What you should do — Filter the entries for the word "emph". Copy each line that has it.
────────────────────────────────────────
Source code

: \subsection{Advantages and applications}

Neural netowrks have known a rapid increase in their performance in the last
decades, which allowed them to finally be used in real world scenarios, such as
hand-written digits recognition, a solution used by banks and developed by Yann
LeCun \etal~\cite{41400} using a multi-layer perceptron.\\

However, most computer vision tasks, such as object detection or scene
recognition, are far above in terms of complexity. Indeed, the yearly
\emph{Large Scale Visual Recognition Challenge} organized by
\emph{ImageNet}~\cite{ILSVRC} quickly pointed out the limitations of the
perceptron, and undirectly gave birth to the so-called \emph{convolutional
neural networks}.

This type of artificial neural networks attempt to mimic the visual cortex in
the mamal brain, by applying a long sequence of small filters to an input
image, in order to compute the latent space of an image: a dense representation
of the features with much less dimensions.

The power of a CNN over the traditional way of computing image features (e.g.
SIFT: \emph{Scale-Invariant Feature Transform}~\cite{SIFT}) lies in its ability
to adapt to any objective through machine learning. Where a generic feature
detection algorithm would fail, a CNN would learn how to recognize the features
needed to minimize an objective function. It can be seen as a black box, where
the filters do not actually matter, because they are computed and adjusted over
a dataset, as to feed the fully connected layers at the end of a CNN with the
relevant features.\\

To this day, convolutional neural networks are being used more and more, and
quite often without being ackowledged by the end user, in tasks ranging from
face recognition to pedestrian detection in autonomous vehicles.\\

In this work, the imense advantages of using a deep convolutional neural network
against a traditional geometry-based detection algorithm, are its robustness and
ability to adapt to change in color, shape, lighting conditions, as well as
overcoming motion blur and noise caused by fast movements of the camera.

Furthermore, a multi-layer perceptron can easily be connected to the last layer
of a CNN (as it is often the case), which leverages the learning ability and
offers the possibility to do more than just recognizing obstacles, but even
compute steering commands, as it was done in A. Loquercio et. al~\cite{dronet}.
────────────────────────────────────────
Solution to the problem —
\emph{Large Scale Visual Recognition Challenge} organized by
\emph{ImageNet}~\cite{ILSVRC} quickly pointed out the limitations of the
perceptron, and undirectly gave birth to the so-called \emph{convolutional
SIFT: \emph{Scale-Invariant Feature Transform}~\cite{SIFT}) lies in its ability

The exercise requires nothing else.